Functional First Principles
1. Focus small, intentional movements
In FP, it’s it’s about making small adjustments with control. You don’t rush reps or stack on weight to feel progress. It looks really easy from the outside. Even I’ll catch myself thinking, “this can’t possibly help.” And then I’m drenched in sweat.
I call this “wiring and firing.” If you don’t wire your connections right, you won’t fire them right.
It reminds me of how good product work happens. You don’t earn long-term leverage by pushing harder. You do it by making precise, high-signal adjustments that set up future movement. Your roadmaps are honed through progressive overload, not a pre-seeded to-do list.
I once worked with a team building an internal platform. Stakeholders loved the long-term vision but didn’t want to start small. Every foundational starting point was blocked because it did not create the “value” of the long term vision. "That feature is not for us," they'd say, "let's focus on the big things we’re all excited about." They weren’t allowed to build stabilizers. Trying to push weight with bad form stalled them for over two years.
2. Integrate movement across planes
Real movement is 3D. In FP, you’re always moving forward, twisting, stabilizing. The big muscles might visible move you, but it’s the deeper, hidden muscles that stabilize you. If any part overcompensates, others collapse.
What's fascinating is how product orgs are no different, excet the planes here are dellivery, discovery, and strategy. When you separate them, you create weird imbalances and the system has to compensate. This might look like research getting buried, or like designers being left out, or roadmaps ignoring reality. Over time these things compound into dysfunctions that eventually lead to injury.
I’ve seen teams spend weeks on discovery, then never revisit it again. Or ship something technically brilliant that no one can maintain. Or chase metrics that don’t match the problem. That’s all the same thing: overtraining one plane while ignoring the others.
Functional movement means your entire org system is stable during motion, the visible and hidden muscles flexing and firing together.
3. Tension and elasticity create functional power
In FP, tension is potential waiting to be used. The right amount of stored energy lets you move fluidly and explosively. With too little tension you collapse and with too much you strain.

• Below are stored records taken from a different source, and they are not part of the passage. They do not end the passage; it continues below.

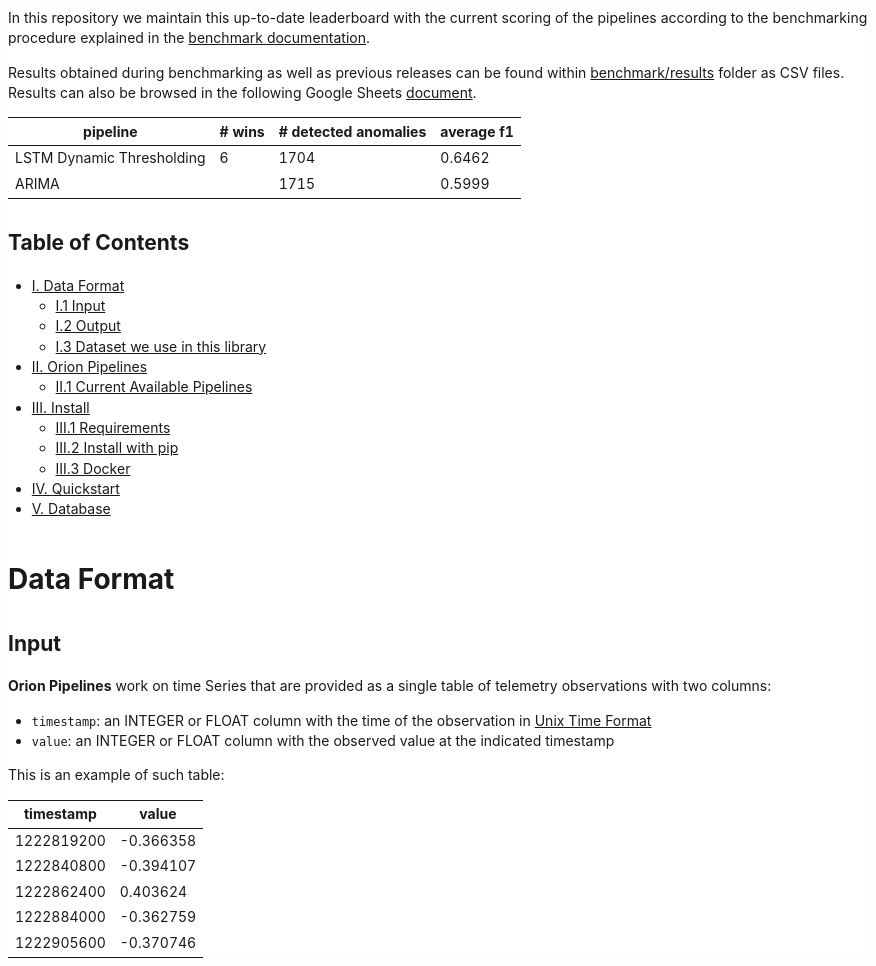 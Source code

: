 In this repository we maintain this up-to-date leaderboard with the current scoring of the
pipelines according to the benchmarking procedure explained in the [benchmark documentation](
BENCHMARK.md).

Results obtained during benchmarking as well as previous releases can be found within [benchmark/results](benchmark/results) folder as CSV files. Results can also be browsed in the following Google Sheets [document](https://docs.google.com/spreadsheets/d/1ZPUwYH8LhDovVeuJhKYGXYny7472HXVCzhX6D6PObmg/edit?usp=sharing).


| pipeline                  |  # wins | # detected anomalies |   average f1  |
|---------------------------|---------|----------------------|---------------|
| LSTM Dynamic Thresholding |    6    |         1704         |   0.6462      |
| ARIMA                     |         |         1715         |   0.5999      |


## Table of Contents

* [I. Data Format](#data-format)
   * [I.1 Input](#input)
   * [I.2 Output](#output)
   * [I.3 Dataset we use in this library](#dataset-we-use-in-this-library)
* [II. Orion Pipelines](#orion-pipelines)
   * [II.1 Current Available Pipelines](#current-available-pipelines)
* [III. Install](#install)
   * [III.1 Requirements](#requirements)
   * [III.2 Install with pip](#install-with-pip)
   * [III.3 Docker](#docker)
* [IV. Quickstart](#quickstart)
* [V. Database](#database)

# Data Format

## Input

**Orion Pipelines** work on time Series that are provided as a single table of telemetry
observations with two columns:

* `timestamp`: an INTEGER or FLOAT column with the time of the observation in
  [Unix Time Format](https://en.wikipedia.org/wiki/Unix_time)
* `value`: an INTEGER or FLOAT column with the observed value at the indicated timestamp

This is an example of such table:

|  timestamp |     value |
|------------|-----------|
| 1222819200 | -0.366358 |
| 1222840800 | -0.394107 |
| 1222862400 |  0.403624 |
| 1222884000 | -0.362759 |
| 1222905600 | -0.370746 |
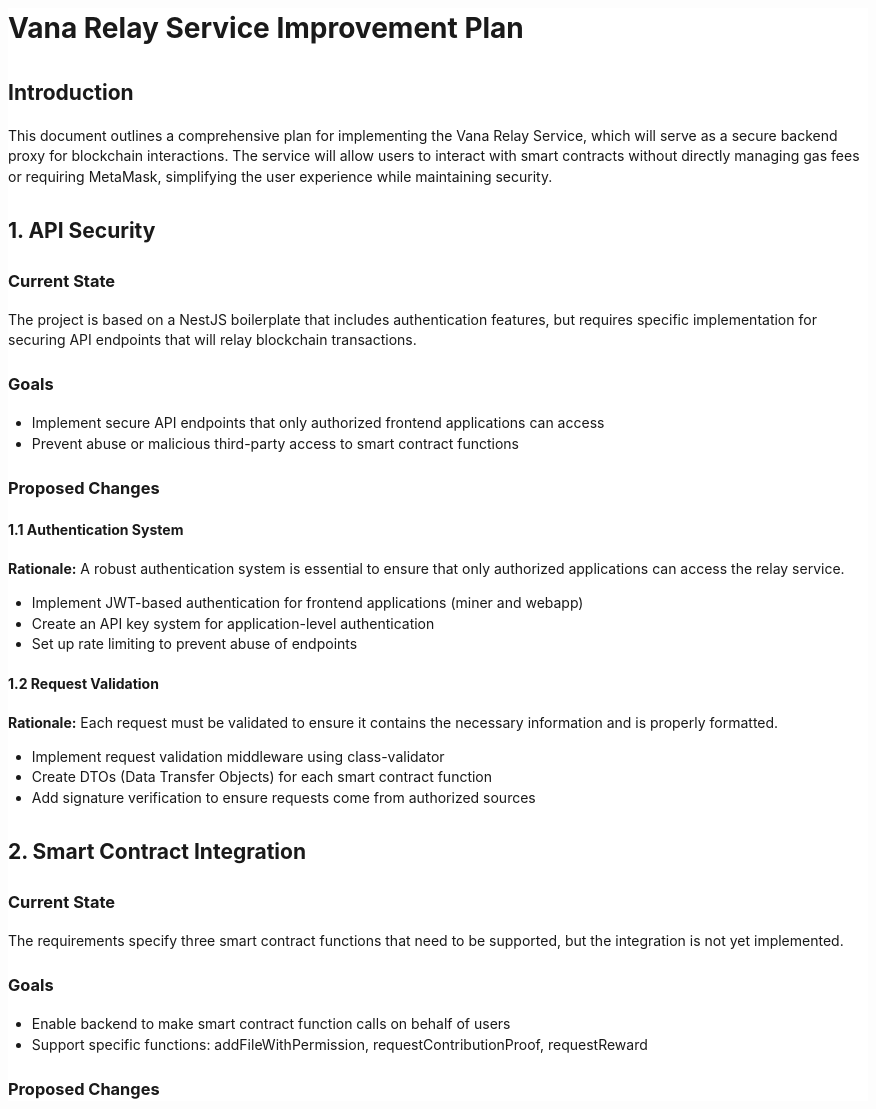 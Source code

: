# Vana Relay Service Improvement Plan

## Introduction

This document outlines a comprehensive plan for implementing the Vana Relay Service, which will serve as a secure backend proxy for blockchain interactions. The service will allow users to interact with smart contracts without directly managing gas fees or requiring MetaMask, simplifying the user experience while maintaining security.

## 1. API Security

### Current State
The project is based on a NestJS boilerplate that includes authentication features, but requires specific implementation for securing API endpoints that will relay blockchain transactions.

### Goals
- Implement secure API endpoints that only authorized frontend applications can access
- Prevent abuse or malicious third-party access to smart contract functions

### Proposed Changes

#### 1.1 Authentication System
**Rationale:** A robust authentication system is essential to ensure that only authorized applications can access the relay service.

- Implement JWT-based authentication for frontend applications (miner and webapp)
- Create an API key system for application-level authentication
- Set up rate limiting to prevent abuse of endpoints

#### 1.2 Request Validation
**Rationale:** Each request must be validated to ensure it contains the necessary information and is properly formatted.

- Implement request validation middleware using class-validator
- Create DTOs (Data Transfer Objects) for each smart contract function
- Add signature verification to ensure requests come from authorized sources

## 2. Smart Contract Integration

### Current State
The requirements specify three smart contract functions that need to be supported, but the integration is not yet implemented.

### Goals
- Enable backend to make smart contract function calls on behalf of users
- Support specific functions: addFileWithPermission, requestContributionProof, requestReward

### Proposed Changes

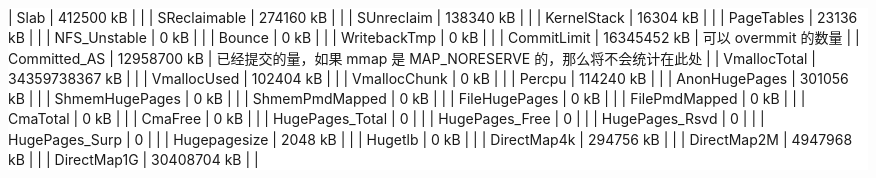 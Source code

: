 | Slab            | 412500 kB      |                                                                                                                                           |
| SReclaimable    | 274160 kB      |                                                                                                                                           |
| SUnreclaim      | 138340 kB      |                                                                                                                                           |
| KernelStack     | 16304 kB       |                                                                                                                                           |
| PageTables      | 23136 kB       |                                                                                                                                           |
| NFS_Unstable    | 0 kB           |                                                                                                                                           |
| Bounce          | 0 kB           |                                                                                                                                           |
| WritebackTmp    | 0 kB           |                                                                                                                                           |
| CommitLimit     | 16345452 kB    | 可以 overmmit 的数量                                                                                                                      |
| Committed_AS    | 12958700 kB    | 已经提交的量，如果 mmap 是 MAP_NORESERVE 的，那么将不会统计在此处                                                                         |
| VmallocTotal    | 34359738367 kB |                                                                                                                                           |
| VmallocUsed     | 102404 kB      |                                                                                                                                           |
| VmallocChunk    | 0 kB           |                                                                                                                                           |
| Percpu          | 114240 kB      |                                                                                                                                           |
| AnonHugePages   | 301056 kB      |                                                                                                                                           |
| ShmemHugePages  | 0 kB           |                                                                                                                                           |
| ShmemPmdMapped  | 0 kB           |                                                                                                                                           |
| FileHugePages   | 0 kB           |                                                                                                                                           |
| FilePmdMapped   | 0 kB           |                                                                                                                                           |
| CmaTotal        | 0 kB           |                                                                                                                                           |
| CmaFree         | 0 kB           |                                                                                                                                           |
| HugePages_Total | 0              |                                                                                                                                           |
| HugePages_Free  | 0              |                                                                                                                                           |
| HugePages_Rsvd  | 0              |                                                                                                                                           |
| HugePages_Surp  | 0              |                                                                                                                                           |
| Hugepagesize    | 2048 kB        |                                                                                                                                           |
| Hugetlb         | 0 kB           |                                                                                                                                           |
| DirectMap4k     | 294756 kB      |                                                                                                                                           |
| DirectMap2M     | 4947968 kB     |                                                                                                                                           |
| DirectMap1G     | 30408704 kB    |                                                                                                                                           |
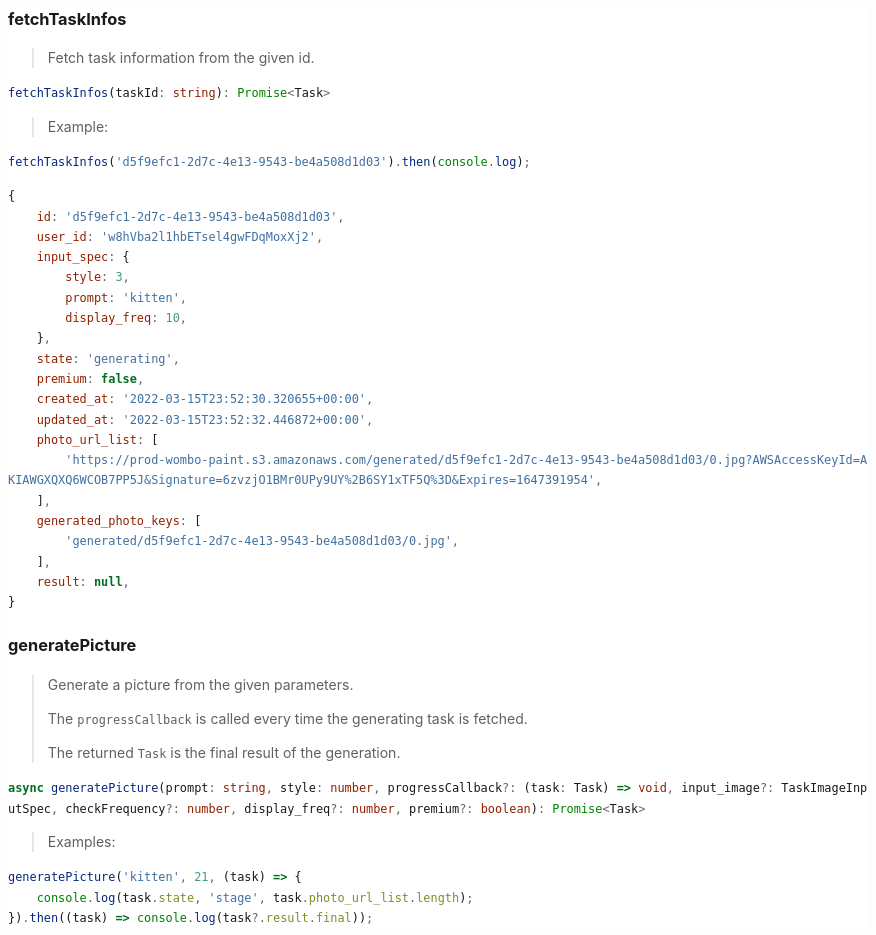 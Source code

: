### fetchTaskInfos

> Fetch task information from the given id.

```ts
fetchTaskInfos(taskId: string): Promise<Task>
```

> Example:

```js
fetchTaskInfos('d5f9efc1-2d7c-4e13-9543-be4a508d1d03').then(console.log);
```

```js
{
	id: 'd5f9efc1-2d7c-4e13-9543-be4a508d1d03',
	user_id: 'w8hVba2l1hbETsel4gwFDqMoxXj2',
	input_spec: {
		style: 3,
		prompt: 'kitten',
		display_freq: 10,
	},
	state: 'generating',
	premium: false,
	created_at: '2022-03-15T23:52:30.320655+00:00',
	updated_at: '2022-03-15T23:52:32.446872+00:00',
	photo_url_list: [
		'https://prod-wombo-paint.s3.amazonaws.com/generated/d5f9efc1-2d7c-4e13-9543-be4a508d1d03/0.jpg?AWSAccessKeyId=AKIAWGXQXQ6WCOB7PP5J&Signature=6zvzjO1BMr0UPy9UY%2B6SY1xTF5Q%3D&Expires=1647391954',
	],
	generated_photo_keys: [
		'generated/d5f9efc1-2d7c-4e13-9543-be4a508d1d03/0.jpg',
	],
	result: null,
}
```

### generatePicture

> Generate a picture from the given parameters.
>
> The `progressCallback` is called every time the generating task is fetched.
>
> The returned `Task` is the final result of the generation.

```ts
async generatePicture(prompt: string, style: number, progressCallback?: (task: Task) => void, input_image?: TaskImageInputSpec, checkFrequency?: number, display_freq?: number, premium?: boolean): Promise<Task>
```

> Examples:

```js
generatePicture('kitten', 21, (task) => {
	console.log(task.state, 'stage', task.photo_url_list.length);
}).then((task) => console.log(task?.result.final));
```
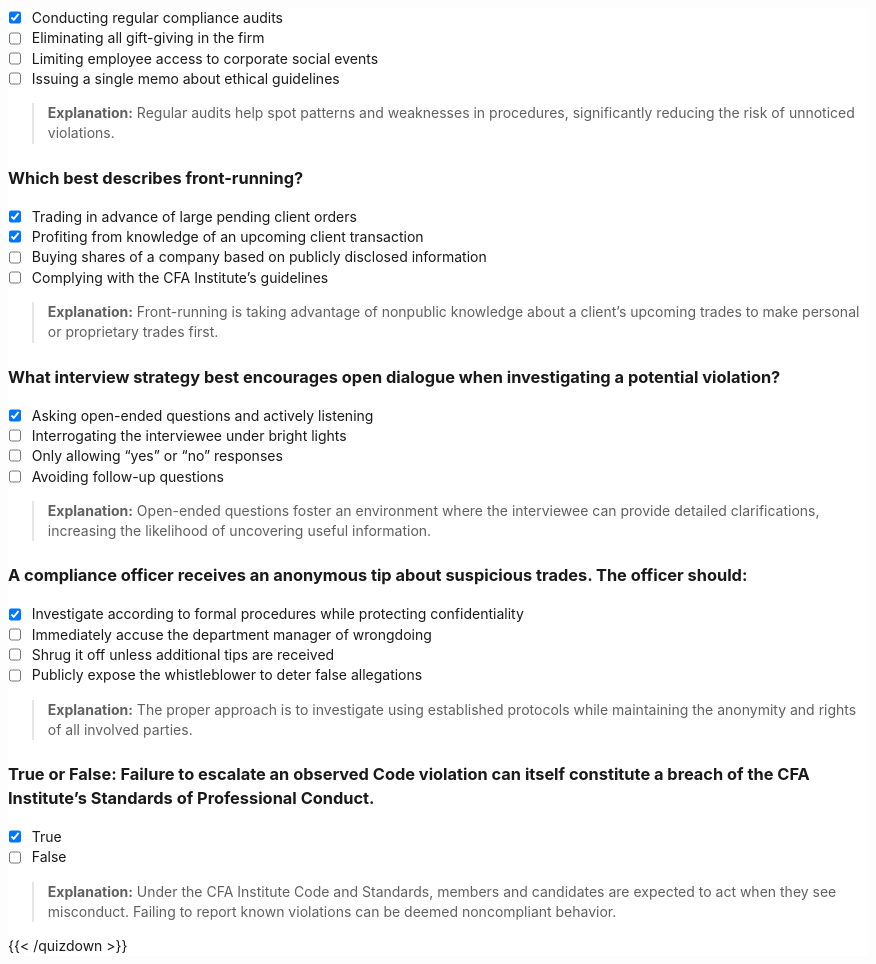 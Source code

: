 - [x] Conducting regular compliance audits
- [ ] Eliminating all gift-giving in the firm
- [ ] Limiting employee access to corporate social events
- [ ] Issuing a single memo about ethical guidelines

> **Explanation:** Regular audits help spot patterns and weaknesses in procedures, significantly reducing the risk of unnoticed violations.

### Which best describes front-running?

- [x] Trading in advance of large pending client orders
- [x] Profiting from knowledge of an upcoming client transaction
- [ ] Buying shares of a company based on publicly disclosed information
- [ ] Complying with the CFA Institute’s guidelines

> **Explanation:** Front-running is taking advantage of nonpublic knowledge about a client’s upcoming trades to make personal or proprietary trades first.

### What interview strategy best encourages open dialogue when investigating a potential violation?

- [x] Asking open-ended questions and actively listening
- [ ] Interrogating the interviewee under bright lights
- [ ] Only allowing “yes” or “no” responses
- [ ] Avoiding follow-up questions

> **Explanation:** Open-ended questions foster an environment where the interviewee can provide detailed clarifications, increasing the likelihood of uncovering useful information.

### A compliance officer receives an anonymous tip about suspicious trades. The officer should:

- [x] Investigate according to formal procedures while protecting confidentiality
- [ ] Immediately accuse the department manager of wrongdoing
- [ ] Shrug it off unless additional tips are received
- [ ] Publicly expose the whistleblower to deter false allegations

> **Explanation:** The proper approach is to investigate using established protocols while maintaining the anonymity and rights of all involved parties.

### True or False: Failure to escalate an observed Code violation can itself constitute a breach of the CFA Institute’s Standards of Professional Conduct.

- [x] True
- [ ] False

> **Explanation:** Under the CFA Institute Code and Standards, members and candidates are expected to act when they see misconduct. Failing to report known violations can be deemed noncompliant behavior.

{{< /quizdown >}}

The same goes for product orgs. Healthy tension (between strategy vs. delivery, today vs. tomorrow, speed vs. safety) creates resilience. Functional teams know how to hold that tension and translate it into forward motion.
Breath helps here too. Reflection is how you learn to tell the difference between productive strain and misalignment. It’s what lets you redirect energy rather than leaking it.
Most orgs are overtrained in the wrong direction
Like gym bros skipping leg day, a lot of product orgs are overdeveloped in the show muscles like velocity, demos, and dashboards. And they’re undertrained in the stabilizers that sustain progress like discovery cadence, cross-team trust, decision hygiene, and strategic alignment. They’re all biceps, no core.
Functioning well isn’t about pushing harder, it’s about moving smarter. That means improving how your system coordinates: how decisions flow, how information transfers, how feedback loops close. It’s the interplay between discovery and delivery, short-term execution and long-term vision.
At least that's what Functional Patterns taught me. And it's a mindset product orgs should train for too.
how can your team move more like a system with awareness and intention?
You don’t need stronger teams. You need an org that moves better.
Instead of looking at how each team is working, keep an eye out for alignment across them, set up points for inspection, and help them focus their push ⇆ pull energy well.
If you liked Be a Weed, this is the next layer. Resilience isn’t much more than enduring change, it’s adapting to it in motion.
If you liked Real Options, this is the embodied version. Sensing tension and elasticity tells you where to push and where to flex.
If you liked Velocity ≠ Progress, this is what progress actually feels like.
Train your org like you’d train a body. Odds are, you don’t need more strength. You need better movement.